▸ Task input

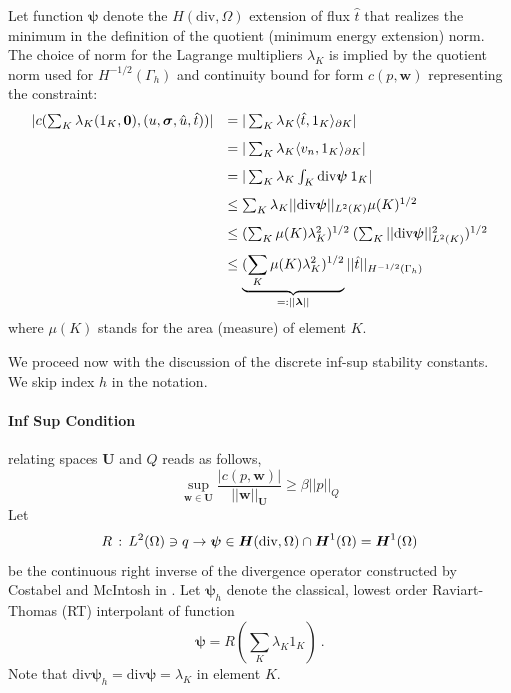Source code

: \documentclass[letterpaper]{article}
\newcommand{\ptl}{{\partial}}
\newcommand{\bfsig}{\mbox{\boldmath $\sigma$}}
\newcommand{\bfU}{\boldsymbol U}
\newcommand{\bfw}{\boldsymbol w}
\newcommand{\bfpsi}{\boldsymbol\psi}
\newcommand{\bflambda}{\boldsymbol\lambda}
\newcommand{\bfH}{\mbox{\boldmath $H$}}
\begin{document}
Let function $\bfpsi$ denote the $H(\text{div},\Omega)$ extension of flux $\hat{t}$
that realizes the minimum in the definition of the quotient (minimum energy
extension) norm.
The choice of norm for the Lagrange multipliers $\lambda_K$ is implied
by the quotient norm used for $H^{-1/2}(\Gamma_h)$ and continuity
bound for form $c(p,\bfw)$ representing the constraint:
\begin{equation}
\begin{array}{lll}
| c(\sum_K \lambda_K (1_K,{\bf 0}),(u,\bfsig,\hat{u},\hat{t})) |
& = | \sum_K \lambda_K \langle \hat{t}, 1_K \rangle_{\ptl K} | \\[8pt]
& = | \sum_K \lambda_K \langle v_n , 1_K \rangle_{\ptl K} | \\[8pt]
& = | \sum_K \lambda_K \int_K \text{div} \bfpsi \: 1_K  | \\[8pt]
& \leq \sum_K  \lambda_K || \text{div} \bfpsi ||_{L^2(K)} \mu(K)^{1/2} \\[8pt]
& \leq (\sum_K \mu(K) \lambda_K^2)^{1/2} \: (\sum_K || \text{div} \bfpsi ||_{L^2(K)}^2 )^{1/2} \\[8pt]
& \leq \underbrace{(\sum_K \mu(K) \lambda_K^2)^{1/2}}_{=: || \bflambda ||} ||
\hat{t} ||_{H^{-1/2}(\Gamma_h)}
\end{array}
\end{equation}
where $\mu(K)$ stands for the area (measure) of element $K$.

We proceed now with the discussion of the discrete inf-sup stability constants. We skip
index $h$ in the notation.

\paragraph{Inf Sup Condition} relating spaces $\bfU$ and $Q$ reads as follows,
\begin{equation}
   \sup_{\bfw \in \bfU} \frac{| c(p,\bfw) |}{|| \bfw ||_{\bfU}} \geq \beta ||
   p ||_Q
\end{equation}
Let
\begin{equation}
R\, : \, L^2(\Omega) \ni q \to \bfpsi \in \bfH(\text{div},\Omega) \cap \bfH^1(\Omega)
=\bfH^1(\Omega)
\end{equation}
be
the continuous right inverse of the divergence operator constructed by
Costabel and McIntosh in \cite{CostabelMcIntosh}.
Let $\bfpsi_h$ denote the classical, lowest order Raviart-Thomas (RT) interpolant of
function
\begin{equation}
\bfpsi = R (\sum_K \lambda_K 1_K) \: .
\end{equation}
Note that $\text{div} \bfpsi_h = \text{div} \bfpsi = \lambda_K$ in element $K$.
\end{document}
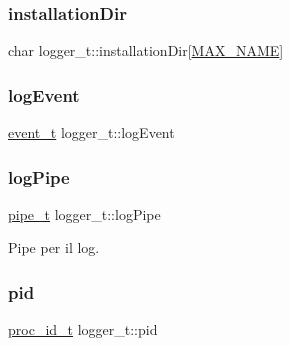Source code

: \subsubsection{\texorpdfstring{installation\+Dir}{installationDir}}
{\footnotesize\ttfamily char logger\+\_\+t\+::installation\+Dir\mbox{[}\hyperlink{datatypes_8h_ac7c0207aa5a0e10d378be03b68041350}{M\+A\+X\+\_\+\+N\+A\+ME}\mbox{]}}

\mbox{\label{structlogger__t_a5305675a78acc22524aff8c7351904d7}} 
\subsubsection{\texorpdfstring{log\+Event}{logEvent}}
{\footnotesize\ttfamily \hyperlink{datatypes_8h_aaf06dbc1f07c15cb5e2779d3ec2dcb4b}{event\+\_\+t} logger\+\_\+t\+::log\+Event}

\mbox{\label{structlogger__t_a16890b7add5181dde0138ea916a8222c}} 
\subsubsection{\texorpdfstring{log\+Pipe}{logPipe}}
{\footnotesize\ttfamily \hyperlink{datatypes_8h_ad37b29694b7e5ee41ea19673078dc995}{pipe\+\_\+t} logger\+\_\+t\+::log\+Pipe}



Pipe per il log. 

\mbox{\label{structlogger__t_a06d3329d87f49d3b73f7a805cfe5b61c}} 
\subsubsection{\texorpdfstring{pid}{pid}}
{\footnotesize\ttfamily \hyperlink{datatypes_8h_a03c58ad8bfbf8e14928e8f58a5f23f2e}{proc\+\_\+id\+\_\+t} logger\+\_\+t\+::pid}

\mbox{\label{structlogger__t_a573677c90c0100b6ad3697214016caf3}} 
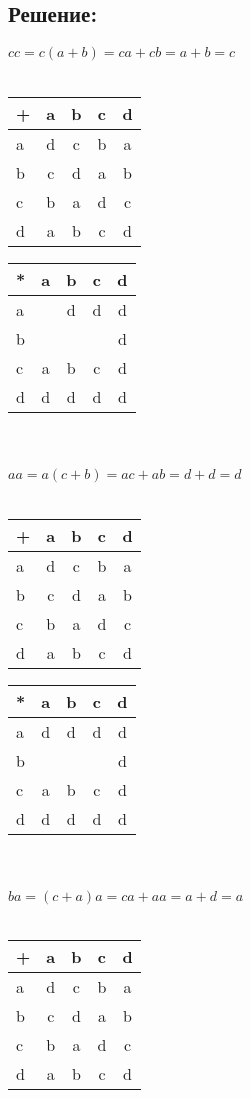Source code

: \documentclass[12pt]{article}
\begin{document}
	\subsection*{Решение:}
	\(cc = c(a + b) = ca + cb = a + b = c\) \\\\
	\begin{tabular}{ l | c c c c  }
	  + & a & b & c & d \\ \hline
	  a & d & c & b & a \\
	  b & c & d & a & b \\
	  c & b & a & d & c \\
	  d & a & b & c & d
	\end{tabular} \quad \quad \quad
	\begin{tabular}{ l | c c c c  }
	  * & a & b & c & d \\ \hline
	  a & ~ & d & d & d \\
	  b & ~ & ~ & ~ & d \\
	  c & a & b & c & d \\
	  d & d & d & d & d
	\end{tabular} \\\\
	\(aa = a(c + b) = ac + ab = d + d = d\) \\\\
	\begin{tabular}{ l | c c c c  }
	  + & a & b & c & d \\ \hline
	  a & d & c & b & a \\
	  b & c & d & a & b \\
	  c & b & a & d & c \\
	  d & a & b & c & d
	\end{tabular} \quad \quad \quad
	\begin{tabular}{ l | c c c c  }
	  * & a & b & c & d \\ \hline
	  a & d & d & d & d \\
	  b & ~ & ~ & ~ & d \\
	  c & a & b & c & d \\
	  d & d & d & d & d
	\end{tabular} \\\\
	\(ba = (c + a)a = ca + aa = a + d = a\) \\\\
	\begin{tabular}{ l | c c c c  }
	  + & a & b & c & d \\ \hline
	  a & d & c & b & a \\
	  b & c & d & a & b \\
	  c & b & a & d & c \\
	  d & a & b & c & d
	\end{tabular} \quad \quad \quad
\end{document}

▸ Assigned task
Each entry, word for word, belongs in your answer; each picture does not.

▸ Reply
Source code

: \documentclass[letterpaper]{article}
\newcommand{\ptl}{{\partial}}
\newcommand{\bfsig}{\mbox{\boldmath $\sigma$}}
\newcommand{\bfU}{\boldsymbol U}
\newcommand{\bfw}{\boldsymbol w}
\newcommand{\bfpsi}{\boldsymbol\psi}
\newcommand{\bflambda}{\boldsymbol\lambda}
\newcommand{\bfH}{\mbox{\boldmath $H$}}
\begin{document}
Let function $\bfpsi$ denote the $H(\text{div},\Omega)$ extension of flux $\hat{t}$
that realizes the minimum in the definition of the quotient (minimum energy
extension) norm.
The choice of norm for the Lagrange multipliers $\lambda_K$ is implied
by the quotient norm used for $H^{-1/2}(\Gamma_h)$ and continuity
bound for form $c(p,\bfw)$ representing the constraint:
\begin{equation}
\begin{array}{lll}
| c(\sum_K \lambda_K (1_K,{\bf 0}),(u,\bfsig,\hat{u},\hat{t})) |
& = | \sum_K \lambda_K \langle \hat{t}, 1_K \rangle_{\ptl K} | \\[8pt]
& = | \sum_K \lambda_K \langle v_n , 1_K \rangle_{\ptl K} | \\[8pt]
& = | \sum_K \lambda_K \int_K \text{div} \bfpsi \: 1_K  | \\[8pt]
& \leq \sum_K  \lambda_K || \text{div} \bfpsi ||_{L^2(K)} \mu(K)^{1/2} \\[8pt]
& \leq (\sum_K \mu(K) \lambda_K^2)^{1/2} \: (\sum_K || \text{div} \bfpsi ||_{L^2(K)}^2 )^{1/2} \\[8pt]
& \leq \underbrace{(\sum_K \mu(K) \lambda_K^2)^{1/2}}_{=: || \bflambda ||} ||
\hat{t} ||_{H^{-1/2}(\Gamma_h)}
\end{array}
\end{equation}
where $\mu(K)$ stands for the area (measure) of element $K$.

We proceed now with the discussion of the discrete inf-sup stability constants. We skip
index $h$ in the notation.

\paragraph{Inf Sup Condition} relating spaces $\bfU$ and $Q$ reads as follows,
\begin{equation}
   \sup_{\bfw \in \bfU} \frac{| c(p,\bfw) |}{|| \bfw ||_{\bfU}} \geq \beta ||
   p ||_Q
\end{equation}
Let
\begin{equation}
R\, : \, L^2(\Omega) \ni q \to \bfpsi \in \bfH(\text{div},\Omega) \cap \bfH^1(\Omega)
=\bfH^1(\Omega)
\end{equation}
be
the continuous right inverse of the divergence operator constructed by
Costabel and McIntosh in \cite{CostabelMcIntosh}.
Let $\bfpsi_h$ denote the classical, lowest order Raviart-Thomas (RT) interpolant of
function
\begin{equation}
\bfpsi = R (\sum_K \lambda_K 1_K) \: .
\end{equation}
Note that $\text{div} \bfpsi_h = \text{div} \bfpsi = \lambda_K$ in element $K$.
\end{document}
Source code

: \subsubsection{\texorpdfstring{installation\+Dir}{installationDir}}
{\footnotesize\ttfamily char logger\+\_\+t\+::installation\+Dir\mbox{[}\hyperlink{datatypes_8h_ac7c0207aa5a0e10d378be03b68041350}{M\+A\+X\+\_\+\+N\+A\+ME}\mbox{]}}

\mbox{\label{structlogger__t_a5305675a78acc22524aff8c7351904d7}} 
\subsubsection{\texorpdfstring{log\+Event}{logEvent}}
{\footnotesize\ttfamily \hyperlink{datatypes_8h_aaf06dbc1f07c15cb5e2779d3ec2dcb4b}{event\+\_\+t} logger\+\_\+t\+::log\+Event}

\mbox{\label{structlogger__t_a16890b7add5181dde0138ea916a8222c}} 
\subsubsection{\texorpdfstring{log\+Pipe}{logPipe}}
{\footnotesize\ttfamily \hyperlink{datatypes_8h_ad37b29694b7e5ee41ea19673078dc995}{pipe\+\_\+t} logger\+\_\+t\+::log\+Pipe}



Pipe per il log. 

\mbox{\label{structlogger__t_a06d3329d87f49d3b73f7a805cfe5b61c}} 
\subsubsection{\texorpdfstring{pid}{pid}}
{\footnotesize\ttfamily \hyperlink{datatypes_8h_a03c58ad8bfbf8e14928e8f58a5f23f2e}{proc\+\_\+id\+\_\+t} logger\+\_\+t\+::pid}

\mbox{\label{structlogger__t_a573677c90c0100b6ad3697214016caf3}} 
Source code

: \documentclass[12pt]{article}
\begin{document}
	\subsection*{Решение:}
	\(cc = c(a + b) = ca + cb = a + b = c\) \\\\
	\begin{tabular}{ l | c c c c  }
	  + & a & b & c & d \\ \hline
	  a & d & c & b & a \\
	  b & c & d & a & b \\
	  c & b & a & d & c \\
	  d & a & b & c & d
	\end{tabular} \quad \quad \quad
	\begin{tabular}{ l | c c c c  }
	  * & a & b & c & d \\ \hline
	  a & ~ & d & d & d \\
	  b & ~ & ~ & ~ & d \\
	  c & a & b & c & d \\
	  d & d & d & d & d
	\end{tabular} \\\\
	\(aa = a(c + b) = ac + ab = d + d = d\) \\\\
	\begin{tabular}{ l | c c c c  }
	  + & a & b & c & d \\ \hline
	  a & d & c & b & a \\
	  b & c & d & a & b \\
	  c & b & a & d & c \\
	  d & a & b & c & d
	\end{tabular} \quad \quad \quad
	\begin{tabular}{ l | c c c c  }
	  * & a & b & c & d \\ \hline
	  a & d & d & d & d \\
	  b & ~ & ~ & ~ & d \\
	  c & a & b & c & d \\
	  d & d & d & d & d
	\end{tabular} \\\\
	\(ba = (c + a)a = ca + aa = a + d = a\) \\\\
	\begin{tabular}{ l | c c c c  }
	  + & a & b & c & d \\ \hline
	  a & d & c & b & a \\
	  b & c & d & a & b \\
	  c & b & a & d & c \\
	  d & a & b & c & d
	\end{tabular} \quad \quad \quad
\end{document}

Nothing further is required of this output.